Some sqlite functions are not safe, and we should disallow them. The best way to do it is to have a list of whitelisted functions in the authorizer. That would guard us against new functions that might not be safe in future sqlite releases.
Created attachment 46406 [details] patch
Patch looks good to me. Invoking Adam for 2nd look :)
Looks reasonable to me. I don't understand this change: - return auth->allowFunction(parameter1); + return auth->allowFunction(parameter2); Also, I'm not an expert on these functions.
(In reply to comment #3) > Looks reasonable to me.
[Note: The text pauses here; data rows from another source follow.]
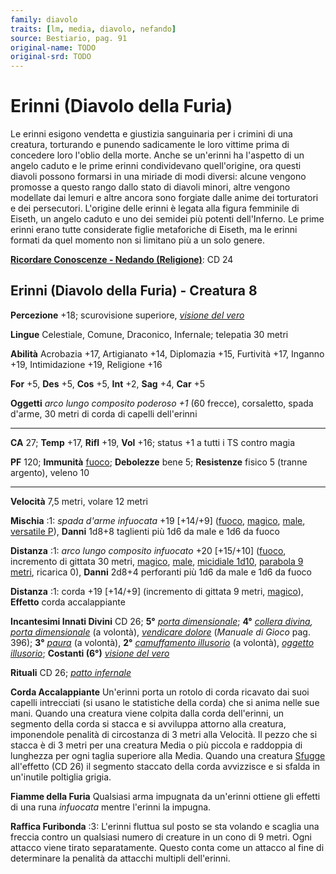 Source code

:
 ```yaml
---
family: diavolo
traits: [lm, media, diavolo, nefando]
source: Bestiario, pag. 91
original-name: TODO
original-srd: TODO
---
```


# Erinni (Diavolo della Furia)

Le erinni esigono vendetta e giustizia sanguinaria per i crimini di una
creatura, torturando e punendo sadicamente le loro vittime prima di concedere
loro l'oblio della morte. Anche se un'erinni ha l'aspetto di un angelo caduto e
le prime erinni condividevano quell'origine, ora questi diavoli possono formarsi
in una miriade di modi diversi: alcune vengono promosse a questo rango dallo
stato di diavoli minori, altre vengono modellate dai lemuri e altre ancora sono
forgiate dalle anime dei torturatori e dei persecutori. L'origine delle erinni è
legata alla figura femminile di Eiseth, un angelo caduto e uno dei semidei più
potenti dell'Inferno. Le prime erinni erano tutte considerate figlie metaforiche
di Eiseth, ma le erinni formati da quel momento non si limitano più a un solo
genere.

**[Ricordare Conoscenze - Nedando (Religione)](/azioni/ricordare-conoscenze)**:
CD 24

## Erinni (Diavolo della Furia) - Creatura 8

**Percezione** +18; scurovisione superiore,
_[visione del vero](/incantesimi/visione-del-vero)_

**Lingue** Celestiale, Comune, Draconico, Infernale; telepatia 30 metri

**Abilità** Acrobazia +17, Artigianato +14, Diplomazia +15, Furtività +17,
Inganno +19, Intimidazione +19, Religione +16

**For** +5, **Des** +5, **Cos** +5, **Int** +2, **Sag** +4, **Car** +5

**Oggetti** _arco lungo composito poderoso +1_ (60 frecce), corsaletto, spada
d'arme, 30 metri di corda di capelli dell'erinni

---

**CA** 27; **Temp** +17, **Rifl** +19, **Vol** +16; status +1 a tutti i TS
contro magia

**PF** 120; **Immunità** [fuoco](/tratti/fuoco); **Debolezze** bene 5;
**Resistenze** fisico 5 (tranne argento), veleno 10

---

**Velocità** 7,5 metri, volare 12 metri

**Mischia** :1: _spada d'arme infuocata_ +19 \[+14/+9] ([fuoco](/tratti/fuoco),
[magico](/tratti/magico), [male](/tratti/male),
[versatile P](/tratti/versatile)), **Danni** 1d8+8 taglienti più 1d6 da male e
1d6 da fuoco

**Distanza** :1: _arco lungo composito infuocato_ +20 \[+15/+10]
([fuoco](/tratti/fuoco), incremento di gittata 30 metri,
[magico](/tratti/magico), [male](/tratti/male),
[micidiale 1d10](/tratti/micidiale), [parabola 9 metri](/tratti/parabola),
ricarica 0), **Danni** 2d8+4 perforanti più 1d6 da male e 1d6 da fuoco

**Distanza** :1: corda +19 \[+14/+9] (incremento di gittata 9 metri,
[magico](/tratti/magico)), **Effetto** corda accalappiante

**Incantesimi Innati Divini** CD 26; **5°**
_[porta dimensionale](/incantesimi/porta-dimensionale)_; **4°**
_[collera divina](/incantesimi/collera-divina),
[porta dimensionale](/incantesimi/porta-dimensionale)_ (a volontà),
_[vendicare dolore](/incantesimi/incantesimi-focalizzati)_ (_Manuale di Gioco_
pag. 396); **3°** _[paura](/incantesimi/paura)_ (a volontà), **2°**
_[camuffamento illusorio](/incantesimi/camuffamento-illusorio)_ (a volontà),
_[oggetto illusorio](/incantesimi/oggetto-illusorio)_; **Costanti (6°)**
_[visione del vero](/incantesimi/visione-del-vero)_

**Rituali** CD 26; _[patto infernale](/incantesimi/rituali)_

**Corda Accalappiante** Un'erinni porta un rotolo di corda ricavato dai suoi
capelli intrecciati (si usano le statistiche della corda) che si anima nelle sue
mani. Quando una creatura viene colpita dalla corda dell'erinni, un segmento
della corda si stacca e si avviluppa attorno alla creatura, imponendole penalità
di circostanza di 3 metri alla Velocità. Il pezzo che si stacca è di 3 metri per
una creatura Media o più piccola e raddoppia di lunghezza per ogni taglia
superiore alla Media. Quando una creatura [Sfugge](/azioni/sfuggire) all'effetto
(CD 26) il segmento staccato della corda avvizzisce e si sfalda in un'inutile
poltiglia grigia.

**Fiamme della Furia** Qualsiasi arma impugnata da un'erinni ottiene gli effetti
di una runa _infuocata_ mentre l'erinni la impugna.

**Raffica Furibonda** :3: L'erinni fluttua sul posto se sta volando e scaglia
una freccia contro un qualsiasi numero di creature in un cono di 9 metri. Ogni
attacco viene tirato separatamente. Questo conta come un attacco al fine di
determinare la penalità da attacchi multipli dell'erinni.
I don't understand this change: > > - return auth->allowFunction(parameter1); > + return auth->allowFunction(parameter2); > > Also, I'm not an expert on these functions. it was a bug. according to http://www.sqlite.org/c3ref/c_alter_table.html the function name is passed in the 4th parameter, not the 3rd.
Comment on attachment 46406 [details] patch I'm marking this r+ because this was discussed on webkit-dev. If folks have additional feedback, please me me or Dumitru know.
Created attachment 46420 [details] patch Same patch, with 3 new functions whitelisted: sqlite_rename_table: used by the ALTER TABLE command sqlite_rename_trigger: used by the ALTER TRIGGER command glob: used by the GLOB operator I've grep'd the sqlite source code for calls to sqlite3CreateFunc() and these were the only 3 "helper functions" that seem to be registered by the sqlite code.
Comment on attachment 46420 [details] patch ok
Forgot to add that if sqlite_rename_table is not whitelisted, then a command like 'ALTER TABLE Blah RENAME to BlahBlah;' will fail. Not whitelisting the other 2 functions has similar consequences.
Landed as r53177.
Comment on attachment 46420 [details] patch Code like this should use a case folding HashSet rather than calling lower each time it calls contains on the HashSet. See examples in DOMImplementation.cpp, ScriptElement.cpp, CrossOriginAccessControl.cpp, RenderEmbeddedObject.cpp, and XMLHttpRequest.cpp. I also see incorrect indenting, 2 spaces instead of 4, in the patch. > + if (m_securityEnabled && !m_whitelistedFunctions.contains(functionName.lower())) > + return SQLAuthDeny; > + > + return SQLAuthAllow; Incorrect indenting here. Two spaces instead of 4.
(In reply to comment #10) > (From update of attachment 46420 [details]) > Code like this should use a case folding HashSet rather than calling lower each > time it calls contains on the HashSet. See examples in DOMImplementation.cpp, > ScriptElement.cpp, CrossOriginAccessControl.cpp, RenderEmbeddedObject.cpp, and > XMLHttpRequest.cpp. > > I also see incorrect indenting, 2 spaces instead of 4, in the patch. > > > + if (m_securityEnabled && !m_whitelistedFunctions.contains(functionName.lower())) > > + return SQLAuthDeny; > > + > > + return SQLAuthAllow; > > Incorrect indenting here. Two spaces instead of 4. Opened bug 33612 to address Darin's comments.